Mount Everest In Ruins: Is Overcrowded And Covered In Garbage, Says Son Of Sherpa Tenzing Norgay


Mount Everest is allegedly in a state of disrepair, so much so that it is strewn with garbage and the Nepalese government even take advantage of Sherpas, according to the son of its most famous climber, Tenzing Norgay.

Norbu Tenzing, the son of Norgay who, alongside Sir Edmund Hillary, became one of the first men to ever reach the top of the world’s largest mountain back in 1953, made these startling comments to The Telegraph.

They come off the back off a tragedy last month that saw sixteen Sherpas perish following an avalanche. The group was walking across a treacherous icefall when the disaster struck.

Norbu also added that, because hundreds of people try to climb to the summit every year, queues have formed right at the top of the mountain and rubbish is strewn across the terrain too.

Speaking about his father, Norbu noted, “I don’t think he would have been happy to see the charade that Everest has become today. If he were alive he would be very sad to see how heavily trafficked and desecrated the mountain has become.”

A clearly irate Norbu, who works as the vice-president of the American Himalayan Foundation, continued, “It is a travesty, what has happened to this beautiful mountain. Everest has become a cash cow, where the government takes millions of dollars a year but very little or nothing actually goes back. The business of Everest is all tied to money.”

Norgay, whose father died in 1986, while Sir Edmund lived until 2008, revealed that Sherpas, who are trained to assist climbers up through the high altitudes of the mountain, now “carry Westerners with their luxury tents and their cappuccino machines.”

“What motivates people these days is they want something on their resume,” he continued. “I think the Nepalese government and the local companies are enablers. You can just go to a little shop in Kathmandu and buy your boots and get your permit and off you go. There are no rules.”

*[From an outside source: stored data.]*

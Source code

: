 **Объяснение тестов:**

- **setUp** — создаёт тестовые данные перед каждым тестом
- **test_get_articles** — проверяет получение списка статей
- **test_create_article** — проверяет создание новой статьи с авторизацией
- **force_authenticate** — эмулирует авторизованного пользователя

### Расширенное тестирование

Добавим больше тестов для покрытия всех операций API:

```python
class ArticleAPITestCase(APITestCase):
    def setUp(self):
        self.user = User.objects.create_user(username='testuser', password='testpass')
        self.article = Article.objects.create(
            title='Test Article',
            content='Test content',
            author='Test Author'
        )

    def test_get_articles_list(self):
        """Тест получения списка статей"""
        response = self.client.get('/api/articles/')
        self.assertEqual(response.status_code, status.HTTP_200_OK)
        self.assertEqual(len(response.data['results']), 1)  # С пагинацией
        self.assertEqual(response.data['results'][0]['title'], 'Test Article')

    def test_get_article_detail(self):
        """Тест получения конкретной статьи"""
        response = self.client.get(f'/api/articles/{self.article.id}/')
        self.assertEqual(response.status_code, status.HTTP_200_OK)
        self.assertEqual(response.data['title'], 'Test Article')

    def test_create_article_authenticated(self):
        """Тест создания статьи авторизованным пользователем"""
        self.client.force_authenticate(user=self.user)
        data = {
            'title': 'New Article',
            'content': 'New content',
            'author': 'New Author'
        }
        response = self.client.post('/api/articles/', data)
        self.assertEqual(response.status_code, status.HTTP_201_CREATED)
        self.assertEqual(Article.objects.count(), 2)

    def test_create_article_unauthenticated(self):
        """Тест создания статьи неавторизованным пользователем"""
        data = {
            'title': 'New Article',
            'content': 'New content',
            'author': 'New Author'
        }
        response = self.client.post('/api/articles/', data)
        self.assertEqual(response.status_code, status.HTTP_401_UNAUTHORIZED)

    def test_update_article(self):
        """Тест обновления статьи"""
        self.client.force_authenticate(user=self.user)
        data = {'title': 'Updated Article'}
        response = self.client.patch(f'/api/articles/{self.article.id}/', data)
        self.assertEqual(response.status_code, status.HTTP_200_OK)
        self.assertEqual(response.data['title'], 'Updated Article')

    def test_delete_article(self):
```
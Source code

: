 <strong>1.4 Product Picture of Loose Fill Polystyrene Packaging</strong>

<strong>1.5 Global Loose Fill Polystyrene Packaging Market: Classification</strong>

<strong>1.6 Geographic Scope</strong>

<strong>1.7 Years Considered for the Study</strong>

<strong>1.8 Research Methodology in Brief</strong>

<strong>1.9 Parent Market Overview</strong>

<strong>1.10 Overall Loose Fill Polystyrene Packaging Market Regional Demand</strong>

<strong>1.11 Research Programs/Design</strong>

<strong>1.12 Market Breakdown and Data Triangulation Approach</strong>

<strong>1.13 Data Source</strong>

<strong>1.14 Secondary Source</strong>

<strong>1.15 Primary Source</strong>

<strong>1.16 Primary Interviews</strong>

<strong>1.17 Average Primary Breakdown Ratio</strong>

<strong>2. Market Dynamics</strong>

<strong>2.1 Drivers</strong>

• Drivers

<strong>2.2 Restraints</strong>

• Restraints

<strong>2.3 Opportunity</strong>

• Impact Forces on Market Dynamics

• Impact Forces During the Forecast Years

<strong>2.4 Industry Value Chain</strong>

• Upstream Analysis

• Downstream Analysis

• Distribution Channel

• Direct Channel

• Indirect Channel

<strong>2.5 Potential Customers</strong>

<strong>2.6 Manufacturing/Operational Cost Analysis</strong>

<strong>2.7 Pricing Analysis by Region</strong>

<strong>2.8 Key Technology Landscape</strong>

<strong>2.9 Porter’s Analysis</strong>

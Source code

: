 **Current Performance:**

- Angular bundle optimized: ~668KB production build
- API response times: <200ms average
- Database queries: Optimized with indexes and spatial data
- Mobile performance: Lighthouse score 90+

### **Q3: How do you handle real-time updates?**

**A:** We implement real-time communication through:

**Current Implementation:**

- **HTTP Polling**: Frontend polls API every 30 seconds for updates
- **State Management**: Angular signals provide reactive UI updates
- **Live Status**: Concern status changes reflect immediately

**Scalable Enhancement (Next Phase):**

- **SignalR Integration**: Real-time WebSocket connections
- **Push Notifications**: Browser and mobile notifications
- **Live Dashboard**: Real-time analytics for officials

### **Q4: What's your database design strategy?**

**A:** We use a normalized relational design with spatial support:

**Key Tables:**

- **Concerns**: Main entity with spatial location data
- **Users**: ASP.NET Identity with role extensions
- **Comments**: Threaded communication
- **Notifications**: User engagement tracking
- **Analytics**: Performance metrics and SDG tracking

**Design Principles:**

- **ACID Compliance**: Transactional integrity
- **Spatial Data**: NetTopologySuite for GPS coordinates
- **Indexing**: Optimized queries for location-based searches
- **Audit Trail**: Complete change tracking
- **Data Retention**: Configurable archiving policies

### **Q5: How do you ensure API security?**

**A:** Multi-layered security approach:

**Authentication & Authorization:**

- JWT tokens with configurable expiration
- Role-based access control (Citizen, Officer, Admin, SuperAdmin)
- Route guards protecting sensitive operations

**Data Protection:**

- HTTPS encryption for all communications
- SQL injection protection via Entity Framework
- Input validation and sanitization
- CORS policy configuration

Norbu revealed that he thinks his father and Hilary’s generation had “purer” reasons and intentions for making the climb. “People of that generation climbed with the simple hope of going on an adventure,” he explained, ” of doing something no-one had done before.”

“Everybody was working together and the sense of comradeship I think was very unique,” he noted. “The partnership between Hillary and my father symbolised that no matter where you’re from, you can have mutual respect for each other and that’s how they made it to the top.” This is symbolised by the fact that neither climber ever revealed which one of them actually made it to the top first.